Manpreet Bambra stars in the new ITVX comedy series Count Abdulla, which revolves around a young Muslim doctor whose life is turned upside down after he is bitten by a vampire.
The versatile actress plays a key role in the sitcom available from next Thursday (15). It adds to an impressive variety of work from her, across different genres.
Eastern Eye got the British star to select her top 10 acting jobs so far, in no particular order.
Count Abdulla: We had so much fun creating this show. When I read the script, Amrita just resonated with me. The character just felt right as I had to hide my identity for years of who I really was due to the stigma of what the community might think – how dare you get seen drinking a glass of wine or dating? The typical stereotypes. So, I really related to her in terms of hiding who she is and what she really wants in life because of others’ opinions. Interestingly Amrita was originally named Manpreet by (writer) Kaamil (Shah), so it was meant to be.
Amrita is quirky, has love for her best friend Abdulla, is caring, blunt when needed and knows how to have a good laugh. This job made me grow as an actor and enabled me to face fears, such as learning a whole Bollywood routine.

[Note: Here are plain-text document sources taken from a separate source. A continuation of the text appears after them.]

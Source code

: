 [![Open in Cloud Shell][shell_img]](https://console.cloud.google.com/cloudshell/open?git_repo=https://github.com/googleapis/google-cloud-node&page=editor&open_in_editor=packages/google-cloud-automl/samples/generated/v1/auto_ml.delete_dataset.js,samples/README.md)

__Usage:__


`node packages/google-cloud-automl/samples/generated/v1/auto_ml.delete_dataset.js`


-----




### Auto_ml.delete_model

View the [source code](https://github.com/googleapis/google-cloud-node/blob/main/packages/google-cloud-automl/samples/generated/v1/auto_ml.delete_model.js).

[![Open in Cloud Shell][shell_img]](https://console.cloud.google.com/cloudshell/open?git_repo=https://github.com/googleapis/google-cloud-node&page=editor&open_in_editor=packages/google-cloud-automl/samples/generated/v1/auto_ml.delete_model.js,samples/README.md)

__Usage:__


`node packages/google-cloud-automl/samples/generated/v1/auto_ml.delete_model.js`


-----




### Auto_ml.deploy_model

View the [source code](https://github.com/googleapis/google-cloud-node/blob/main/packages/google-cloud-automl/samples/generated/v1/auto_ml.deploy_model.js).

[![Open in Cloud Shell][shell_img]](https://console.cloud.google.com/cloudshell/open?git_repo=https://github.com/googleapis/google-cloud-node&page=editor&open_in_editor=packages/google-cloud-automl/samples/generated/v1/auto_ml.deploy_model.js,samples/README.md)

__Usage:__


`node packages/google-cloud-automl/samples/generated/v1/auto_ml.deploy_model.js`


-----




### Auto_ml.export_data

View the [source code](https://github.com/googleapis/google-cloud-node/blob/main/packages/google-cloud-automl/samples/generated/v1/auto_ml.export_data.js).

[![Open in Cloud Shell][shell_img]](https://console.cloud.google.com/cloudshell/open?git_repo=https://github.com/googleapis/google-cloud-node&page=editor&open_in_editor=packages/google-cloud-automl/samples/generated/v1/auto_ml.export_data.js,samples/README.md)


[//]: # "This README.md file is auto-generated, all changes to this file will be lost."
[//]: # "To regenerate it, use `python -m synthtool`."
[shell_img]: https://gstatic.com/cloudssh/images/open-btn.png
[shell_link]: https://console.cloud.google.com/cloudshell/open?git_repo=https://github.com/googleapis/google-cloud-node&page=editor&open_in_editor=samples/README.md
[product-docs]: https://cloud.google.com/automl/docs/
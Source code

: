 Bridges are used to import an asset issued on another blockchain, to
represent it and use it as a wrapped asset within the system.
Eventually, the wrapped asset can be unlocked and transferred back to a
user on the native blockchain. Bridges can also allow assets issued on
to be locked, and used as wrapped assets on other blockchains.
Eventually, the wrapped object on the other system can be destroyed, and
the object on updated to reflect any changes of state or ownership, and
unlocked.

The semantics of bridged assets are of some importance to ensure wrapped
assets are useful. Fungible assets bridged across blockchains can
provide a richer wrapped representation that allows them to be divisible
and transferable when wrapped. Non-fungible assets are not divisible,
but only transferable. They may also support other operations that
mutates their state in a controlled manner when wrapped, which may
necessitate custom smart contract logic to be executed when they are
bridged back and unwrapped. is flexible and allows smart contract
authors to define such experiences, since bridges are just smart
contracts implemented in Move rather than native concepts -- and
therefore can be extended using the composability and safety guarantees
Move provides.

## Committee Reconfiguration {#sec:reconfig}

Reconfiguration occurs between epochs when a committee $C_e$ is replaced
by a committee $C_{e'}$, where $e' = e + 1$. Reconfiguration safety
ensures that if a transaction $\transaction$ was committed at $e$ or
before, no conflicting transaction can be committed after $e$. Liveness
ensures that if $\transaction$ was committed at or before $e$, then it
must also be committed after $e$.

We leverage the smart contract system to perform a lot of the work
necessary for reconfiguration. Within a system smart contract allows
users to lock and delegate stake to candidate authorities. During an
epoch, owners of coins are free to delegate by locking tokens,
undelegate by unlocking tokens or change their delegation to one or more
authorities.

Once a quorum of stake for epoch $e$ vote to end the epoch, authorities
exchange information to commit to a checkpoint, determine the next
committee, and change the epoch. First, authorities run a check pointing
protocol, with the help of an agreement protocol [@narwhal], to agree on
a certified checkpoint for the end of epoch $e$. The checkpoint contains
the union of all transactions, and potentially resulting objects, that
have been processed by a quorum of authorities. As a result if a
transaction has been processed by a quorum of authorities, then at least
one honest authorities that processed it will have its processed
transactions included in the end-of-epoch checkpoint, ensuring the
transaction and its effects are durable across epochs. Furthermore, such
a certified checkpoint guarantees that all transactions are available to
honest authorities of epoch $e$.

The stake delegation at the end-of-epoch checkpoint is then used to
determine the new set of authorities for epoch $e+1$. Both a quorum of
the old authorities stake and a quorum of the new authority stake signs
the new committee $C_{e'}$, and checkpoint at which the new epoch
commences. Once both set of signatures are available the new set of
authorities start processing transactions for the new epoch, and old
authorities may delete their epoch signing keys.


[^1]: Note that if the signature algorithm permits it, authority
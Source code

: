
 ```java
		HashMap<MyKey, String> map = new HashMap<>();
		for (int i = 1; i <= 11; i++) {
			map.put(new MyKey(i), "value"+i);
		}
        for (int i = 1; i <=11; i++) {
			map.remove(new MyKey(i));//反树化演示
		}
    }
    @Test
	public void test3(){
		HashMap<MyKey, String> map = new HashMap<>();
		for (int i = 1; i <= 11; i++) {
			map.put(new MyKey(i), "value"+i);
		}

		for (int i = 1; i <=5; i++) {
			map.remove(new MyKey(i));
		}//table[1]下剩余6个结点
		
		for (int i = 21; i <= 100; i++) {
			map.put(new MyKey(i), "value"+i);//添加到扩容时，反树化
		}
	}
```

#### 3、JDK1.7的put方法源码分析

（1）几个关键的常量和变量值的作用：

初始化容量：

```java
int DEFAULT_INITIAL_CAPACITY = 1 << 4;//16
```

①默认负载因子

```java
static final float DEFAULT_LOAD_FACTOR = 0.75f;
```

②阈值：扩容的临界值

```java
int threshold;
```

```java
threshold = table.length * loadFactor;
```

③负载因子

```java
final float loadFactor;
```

Free Rein: This show was so different to many of my previous jobs. My character Jade was quiet, loved to ride horses, enjoyed science, and cared so much for her friends. Funnily enough, I landed this job a year after graduating with a science degree. I was 24 playing 15 which was challenging. I had to tap into the younger years, which was fun. I learnt to horse ride, did a little rap to some tap dancing, and got to work with a group of very talented actors. We won two Daytime Emmys, filmed 32 episodes, one special and a movie. It was an amazing experience.
Funny Woman: My first comedy show which I landed prior to Count Abdulla was shot in Liverpool, which I loved. Working up north was wonderful as I know a lot of crew from around the Manchester area. I got to work with the talented Gemma Arterton and Alexa Davies – I can’t lie, I was a bit starstruck. This was my first time playing a mean girl, which was new to me, but meant we could play around with the character.I loved the 60s hair and make-up look. I hope there will be a season two.
Hate: This was a short film written by Humza Arshad and directed by Mustapha Kseibati.It was a heart breaking script when I read it. Society is changing but more powerful films highlighting impacting circumstances like this need to be addressed. It’s an educational film, turning hate to love and restoring faith in times when the world has so much racial hatred/tension.
Ravers: A horror movie based on an illegal rave that turns into a nightmare. I played the role of Hannah, who ends up being Becky’s (played by Georgia Hirst) love interest in the movie. This film was blood, guts, gore, loads of prosthetics and cool stunts.
So Awkward: This show will always be memorable and personal to me for so many reasons.I remember my audition for this was on my graduation day from university. I ran in white heels and a dress from Waterloo onto trains to get to the audition on time. I was deputy head girl of my school in Ealing, so it was fun playing the head girl of Cranmede Upper School.
Wizards Vs Aliens: I grew up watching Harry Potter and Sarah Jane Adventures. I mean who doesn’t love magic? Also, it was written by the wonderful Russell T Davies. This was such a creative show where I got to work with so many talented actors. It was a series that required a lot of imagination and tapping into that fantasy world – it was great fun.
Tezz: I’m a Sikh girl who was born in Southall to a very traditional Indian family. Of course, I grew up watching Indian films, singing along as a child and in awe of Bollywood actors. In this film, which was basically a remake of the movie Speed, but on a train, I got to play Anil Kapoor’s daughter. I had to learn Hindi for this role, which was tough, but really enjoyable.
Postcode: My first job, with CBBC, it really gave me confidence in my ability. I remember it being the worst first day and felt like I was the weakest link. I worked hard to refine my way of preparing for a role and the scenes each day. It was the best learning curve – you really do learn on the job. Funnily enough, this was both mine and Rob Eades first jobs, and here we are 12 years later working together again on Count Abdulla (he plays Frank).
Our Time Alone: This was a short film based on the struggles between a father who has schizophrenia and a daughter who has had to become his carer. We did stunts for this which was fairly new to me back then, as I had only done National Youth Theatre before that. I worked with Bhasker Patel, who taught me a lot about work ethic and the industry.